Objective: Automate performance analysis across multiple dimensions, surface actionable insights, and reduce dependency on manual reporting while maintaining strict cost and latency constraints.
Key Constraints
- Cost-sensitive LLM usage: frequent (weekly) report generation at enterprise scale
- End-to-end response time under 100ms for interactive use
- Large structured datasets requiring hierarchical and cross-dimensional analysis
- Weekly data refresh cadence with consistent historical comparisons
2. Why LLM-Based Approach?
A rule-based system was evaluated first. This proved unsuitable:
- The number of rules grew rapidly with dimensions, categories, and business contexts - hard to maintain and scale
- Rule definitions were subjective and varied across teams, introducing inconsistency into performance assessments
- Rules required frequent manual updates with no learning or optimisation over time
- An existing Tableau dashboard already showed all metrics - the problem was synthesising relationships across dimensions at decision speed
An LLM-based evaluation layer was chosen to:
- Aggregate and reason over large, structured performance datasets across hierarchical dimensions
- Reduce manual interpretation effort while maintaining explainability
- Provide consistent summaries and insights across categories and regions
- Scale across categories without per-category rule customisation
3. Data Landscape
The primary data source resided on an internal Big Data Platform (BDP) exposing TB-scale transactional datasets. Query latency was variable due to resource contention across multiple teams.
A dedicated ETL pipeline was designed to extract and materialise the required datasets on a scheduled basis - aligned with downstream consumption needs and optimised for predictable performance.

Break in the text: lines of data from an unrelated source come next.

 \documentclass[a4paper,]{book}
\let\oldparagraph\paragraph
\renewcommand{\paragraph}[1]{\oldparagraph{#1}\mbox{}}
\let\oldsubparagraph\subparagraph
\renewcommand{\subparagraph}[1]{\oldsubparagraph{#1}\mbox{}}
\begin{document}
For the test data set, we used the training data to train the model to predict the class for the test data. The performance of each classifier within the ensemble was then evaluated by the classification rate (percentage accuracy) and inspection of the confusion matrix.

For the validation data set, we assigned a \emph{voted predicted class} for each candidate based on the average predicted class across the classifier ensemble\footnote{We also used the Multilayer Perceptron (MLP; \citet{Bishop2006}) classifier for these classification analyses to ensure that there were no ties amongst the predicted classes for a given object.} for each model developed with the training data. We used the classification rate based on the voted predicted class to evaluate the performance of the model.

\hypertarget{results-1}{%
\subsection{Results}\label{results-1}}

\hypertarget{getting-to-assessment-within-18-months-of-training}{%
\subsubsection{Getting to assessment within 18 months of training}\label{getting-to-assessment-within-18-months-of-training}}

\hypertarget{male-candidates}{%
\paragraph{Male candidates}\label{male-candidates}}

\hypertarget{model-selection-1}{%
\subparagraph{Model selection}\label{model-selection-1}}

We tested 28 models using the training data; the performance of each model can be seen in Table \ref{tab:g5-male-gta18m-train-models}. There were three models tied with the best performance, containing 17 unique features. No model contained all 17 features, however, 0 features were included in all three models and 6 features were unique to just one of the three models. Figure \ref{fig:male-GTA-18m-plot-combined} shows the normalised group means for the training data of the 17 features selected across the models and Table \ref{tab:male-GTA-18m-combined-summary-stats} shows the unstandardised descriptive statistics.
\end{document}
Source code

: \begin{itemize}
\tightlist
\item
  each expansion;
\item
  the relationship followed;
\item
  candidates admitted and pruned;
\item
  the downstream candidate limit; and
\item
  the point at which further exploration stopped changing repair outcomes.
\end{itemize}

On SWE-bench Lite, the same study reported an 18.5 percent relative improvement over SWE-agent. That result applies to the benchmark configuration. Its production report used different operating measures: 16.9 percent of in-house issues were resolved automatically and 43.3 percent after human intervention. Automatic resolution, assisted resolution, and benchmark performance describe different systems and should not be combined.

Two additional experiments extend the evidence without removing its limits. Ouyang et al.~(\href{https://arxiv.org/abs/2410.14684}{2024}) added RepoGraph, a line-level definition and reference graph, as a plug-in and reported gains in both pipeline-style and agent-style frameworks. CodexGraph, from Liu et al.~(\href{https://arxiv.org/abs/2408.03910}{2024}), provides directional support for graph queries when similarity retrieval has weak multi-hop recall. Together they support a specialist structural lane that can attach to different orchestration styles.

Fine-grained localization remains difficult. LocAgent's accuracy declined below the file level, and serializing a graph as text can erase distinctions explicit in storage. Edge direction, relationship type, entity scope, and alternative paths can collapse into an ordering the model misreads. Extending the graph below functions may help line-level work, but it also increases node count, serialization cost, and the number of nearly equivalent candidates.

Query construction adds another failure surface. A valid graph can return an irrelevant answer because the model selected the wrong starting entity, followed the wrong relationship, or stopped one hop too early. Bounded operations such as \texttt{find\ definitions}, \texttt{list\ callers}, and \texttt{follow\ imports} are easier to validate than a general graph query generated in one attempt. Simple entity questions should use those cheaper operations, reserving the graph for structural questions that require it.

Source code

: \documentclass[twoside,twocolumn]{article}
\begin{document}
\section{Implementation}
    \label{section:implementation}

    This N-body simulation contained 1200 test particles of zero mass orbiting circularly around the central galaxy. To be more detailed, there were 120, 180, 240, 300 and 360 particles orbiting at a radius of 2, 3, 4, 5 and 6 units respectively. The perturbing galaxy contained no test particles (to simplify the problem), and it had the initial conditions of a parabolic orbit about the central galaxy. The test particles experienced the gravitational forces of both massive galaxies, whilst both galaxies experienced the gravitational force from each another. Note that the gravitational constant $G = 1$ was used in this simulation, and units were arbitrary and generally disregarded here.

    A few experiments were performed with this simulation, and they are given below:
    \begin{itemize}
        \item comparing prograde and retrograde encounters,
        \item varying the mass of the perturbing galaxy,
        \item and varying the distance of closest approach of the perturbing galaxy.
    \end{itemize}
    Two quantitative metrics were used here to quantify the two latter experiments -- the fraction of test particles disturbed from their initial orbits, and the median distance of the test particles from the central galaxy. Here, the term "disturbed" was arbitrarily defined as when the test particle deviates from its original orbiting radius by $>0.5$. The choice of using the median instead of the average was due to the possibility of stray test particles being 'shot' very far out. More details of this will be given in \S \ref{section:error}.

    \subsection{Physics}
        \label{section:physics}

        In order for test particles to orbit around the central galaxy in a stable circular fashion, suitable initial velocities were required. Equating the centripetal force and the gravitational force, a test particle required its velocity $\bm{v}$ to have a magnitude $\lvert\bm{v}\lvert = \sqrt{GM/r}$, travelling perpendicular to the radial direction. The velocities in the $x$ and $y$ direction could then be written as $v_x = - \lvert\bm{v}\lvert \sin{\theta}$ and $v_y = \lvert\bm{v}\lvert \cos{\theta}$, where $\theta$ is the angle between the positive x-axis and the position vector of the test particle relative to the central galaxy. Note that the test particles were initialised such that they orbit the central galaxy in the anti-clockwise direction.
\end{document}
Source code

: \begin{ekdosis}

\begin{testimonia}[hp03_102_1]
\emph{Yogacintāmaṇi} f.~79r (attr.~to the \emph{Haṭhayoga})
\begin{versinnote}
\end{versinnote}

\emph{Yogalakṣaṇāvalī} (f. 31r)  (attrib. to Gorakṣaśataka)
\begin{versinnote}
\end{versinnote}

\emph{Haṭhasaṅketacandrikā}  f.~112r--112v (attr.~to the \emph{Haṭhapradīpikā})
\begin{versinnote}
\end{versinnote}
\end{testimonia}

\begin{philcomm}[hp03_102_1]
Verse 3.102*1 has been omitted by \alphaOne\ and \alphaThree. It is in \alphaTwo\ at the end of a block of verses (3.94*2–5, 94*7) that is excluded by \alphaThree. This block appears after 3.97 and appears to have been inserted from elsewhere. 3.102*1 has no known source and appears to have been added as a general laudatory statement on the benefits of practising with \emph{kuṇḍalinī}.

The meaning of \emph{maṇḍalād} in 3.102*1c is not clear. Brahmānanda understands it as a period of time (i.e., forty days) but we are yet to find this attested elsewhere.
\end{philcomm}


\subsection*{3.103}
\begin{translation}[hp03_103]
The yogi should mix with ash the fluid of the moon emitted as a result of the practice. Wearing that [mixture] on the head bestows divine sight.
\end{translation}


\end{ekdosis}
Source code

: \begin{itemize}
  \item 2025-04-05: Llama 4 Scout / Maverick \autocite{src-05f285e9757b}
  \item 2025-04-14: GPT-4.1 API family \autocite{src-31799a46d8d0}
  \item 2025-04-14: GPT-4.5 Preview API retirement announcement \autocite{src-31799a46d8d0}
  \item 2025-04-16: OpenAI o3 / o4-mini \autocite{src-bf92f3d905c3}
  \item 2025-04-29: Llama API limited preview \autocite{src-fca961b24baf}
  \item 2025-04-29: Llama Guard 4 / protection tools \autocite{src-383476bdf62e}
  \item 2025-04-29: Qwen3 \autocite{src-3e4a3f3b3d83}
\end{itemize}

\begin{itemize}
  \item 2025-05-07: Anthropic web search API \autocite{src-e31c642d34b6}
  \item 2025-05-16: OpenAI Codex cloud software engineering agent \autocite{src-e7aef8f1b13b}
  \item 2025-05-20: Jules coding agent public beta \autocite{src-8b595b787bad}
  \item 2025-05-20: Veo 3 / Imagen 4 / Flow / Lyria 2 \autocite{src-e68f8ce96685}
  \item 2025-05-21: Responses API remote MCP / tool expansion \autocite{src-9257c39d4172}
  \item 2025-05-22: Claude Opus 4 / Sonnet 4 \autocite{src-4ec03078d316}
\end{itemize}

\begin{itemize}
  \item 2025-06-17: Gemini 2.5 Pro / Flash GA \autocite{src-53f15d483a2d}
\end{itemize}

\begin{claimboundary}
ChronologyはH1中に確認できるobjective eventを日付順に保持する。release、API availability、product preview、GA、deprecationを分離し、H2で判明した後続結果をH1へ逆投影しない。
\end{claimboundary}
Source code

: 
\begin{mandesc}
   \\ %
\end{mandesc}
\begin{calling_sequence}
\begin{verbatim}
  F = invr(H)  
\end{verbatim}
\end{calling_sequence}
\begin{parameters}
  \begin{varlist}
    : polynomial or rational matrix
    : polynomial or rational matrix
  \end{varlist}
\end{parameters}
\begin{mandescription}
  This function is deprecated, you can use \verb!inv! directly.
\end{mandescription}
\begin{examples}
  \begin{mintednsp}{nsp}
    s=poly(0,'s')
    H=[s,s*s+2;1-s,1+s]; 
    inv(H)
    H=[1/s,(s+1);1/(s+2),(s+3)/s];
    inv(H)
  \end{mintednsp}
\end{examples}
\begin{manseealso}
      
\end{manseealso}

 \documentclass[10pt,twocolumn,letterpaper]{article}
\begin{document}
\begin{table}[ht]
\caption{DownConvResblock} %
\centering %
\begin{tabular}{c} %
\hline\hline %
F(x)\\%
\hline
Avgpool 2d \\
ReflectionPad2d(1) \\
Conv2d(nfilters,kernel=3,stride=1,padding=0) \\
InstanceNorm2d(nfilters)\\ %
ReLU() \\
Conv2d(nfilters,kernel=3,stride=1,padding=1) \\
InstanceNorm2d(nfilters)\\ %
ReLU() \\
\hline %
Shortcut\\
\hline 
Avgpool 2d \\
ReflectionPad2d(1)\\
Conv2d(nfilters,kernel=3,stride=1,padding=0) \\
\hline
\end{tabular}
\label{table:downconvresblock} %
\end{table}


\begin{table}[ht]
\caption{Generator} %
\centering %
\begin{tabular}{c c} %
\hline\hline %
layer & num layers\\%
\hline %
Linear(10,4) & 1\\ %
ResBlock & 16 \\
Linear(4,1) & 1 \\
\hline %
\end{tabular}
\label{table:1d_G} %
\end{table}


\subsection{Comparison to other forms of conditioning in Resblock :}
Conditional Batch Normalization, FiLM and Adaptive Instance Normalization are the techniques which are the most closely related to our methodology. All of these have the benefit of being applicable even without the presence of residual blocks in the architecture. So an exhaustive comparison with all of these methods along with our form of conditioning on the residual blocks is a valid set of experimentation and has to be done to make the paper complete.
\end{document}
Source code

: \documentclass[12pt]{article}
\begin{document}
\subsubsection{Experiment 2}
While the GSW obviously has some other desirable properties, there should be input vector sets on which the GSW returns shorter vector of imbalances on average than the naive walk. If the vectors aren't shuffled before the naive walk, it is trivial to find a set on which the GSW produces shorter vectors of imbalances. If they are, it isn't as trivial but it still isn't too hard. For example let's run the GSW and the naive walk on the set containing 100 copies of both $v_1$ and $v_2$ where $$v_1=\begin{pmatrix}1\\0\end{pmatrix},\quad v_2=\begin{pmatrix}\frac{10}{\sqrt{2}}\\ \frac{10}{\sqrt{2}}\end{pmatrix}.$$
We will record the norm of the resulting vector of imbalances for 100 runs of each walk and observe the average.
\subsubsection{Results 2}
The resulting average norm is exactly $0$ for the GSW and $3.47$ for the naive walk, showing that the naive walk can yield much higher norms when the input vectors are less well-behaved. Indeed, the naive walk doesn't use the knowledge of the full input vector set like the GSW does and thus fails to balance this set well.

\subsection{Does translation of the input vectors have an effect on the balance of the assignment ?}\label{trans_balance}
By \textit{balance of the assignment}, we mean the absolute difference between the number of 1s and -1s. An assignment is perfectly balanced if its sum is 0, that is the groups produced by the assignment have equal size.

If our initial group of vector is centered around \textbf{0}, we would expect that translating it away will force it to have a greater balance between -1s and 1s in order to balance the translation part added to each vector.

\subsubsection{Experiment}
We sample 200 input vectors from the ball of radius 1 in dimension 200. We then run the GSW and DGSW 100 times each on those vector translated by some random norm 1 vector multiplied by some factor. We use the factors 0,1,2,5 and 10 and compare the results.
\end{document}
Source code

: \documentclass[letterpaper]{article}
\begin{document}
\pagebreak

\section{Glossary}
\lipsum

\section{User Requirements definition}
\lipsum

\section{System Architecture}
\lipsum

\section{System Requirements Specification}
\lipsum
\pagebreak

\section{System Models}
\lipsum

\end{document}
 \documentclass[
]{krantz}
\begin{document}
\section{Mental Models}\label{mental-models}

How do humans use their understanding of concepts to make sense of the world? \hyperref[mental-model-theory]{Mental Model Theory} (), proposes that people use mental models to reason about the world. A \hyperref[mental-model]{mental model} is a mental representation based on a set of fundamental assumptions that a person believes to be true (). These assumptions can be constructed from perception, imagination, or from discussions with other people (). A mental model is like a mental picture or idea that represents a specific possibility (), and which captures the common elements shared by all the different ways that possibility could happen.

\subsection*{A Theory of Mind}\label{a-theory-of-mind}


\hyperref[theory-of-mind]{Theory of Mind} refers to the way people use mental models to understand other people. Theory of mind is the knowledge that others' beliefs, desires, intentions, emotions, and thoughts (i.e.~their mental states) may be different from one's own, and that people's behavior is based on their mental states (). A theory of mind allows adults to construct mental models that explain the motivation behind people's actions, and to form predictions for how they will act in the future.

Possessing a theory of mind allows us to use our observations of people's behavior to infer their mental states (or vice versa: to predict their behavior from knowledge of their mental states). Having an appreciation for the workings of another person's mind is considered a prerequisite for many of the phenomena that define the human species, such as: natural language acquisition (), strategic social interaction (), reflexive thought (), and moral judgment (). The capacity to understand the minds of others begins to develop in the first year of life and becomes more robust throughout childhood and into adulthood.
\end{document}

The transactional data was at terabyte scale, optimised primarily for write-heavy ingestion. No dedicated OLAP layer was available; most teams relied on ad-hoc SQL aggregations. For this system, performance reports were refreshed on a weekly cadence with controlled snapshots to enable consistent week-over-week comparisons.
4. Feature Engineering & Data Representation
The system operated in extract-based mode rather than live data connection. Given that performance reviews were conducted weekly and downstream actions required multiple days to implement, near-real-time data did not provide additional value. Batch extraction enabled predictable performance, lower cost, and consistent snapshots.
Features were constructed by aggregating transactional data into an OLAP-style representation - SQL aggregations materialised as partitioned Parquet files optimised for downstream processing.
Feature categories:
- Sales metrics - revenue, conversion, growth trends
- Marketing metrics - traffic sources, campaign performance
- User engagement metrics - visits, retention signals
- Finance metrics - budget allocation, spend efficiency
An external market-pulse signal was introduced to capture category-level trends from public internet sources, allowing the model to contextualise internal performance with external demand conditions - directly influencing marketing budget decisions.
All feature values were normalised with explicit unit annotations (currency, percentage points). Missing values were imputed using metric-specific defaults based on business relevance - ensuring absence of data did not distort downstream reasoning.
5. Model Choice
The solution operated within enterprise AI governance constraints. All LLMs were centrally managed by a platform team responsible for responsible AI, security, and compliance. Model selection was limited to approved options: GPT-4o and Gemini.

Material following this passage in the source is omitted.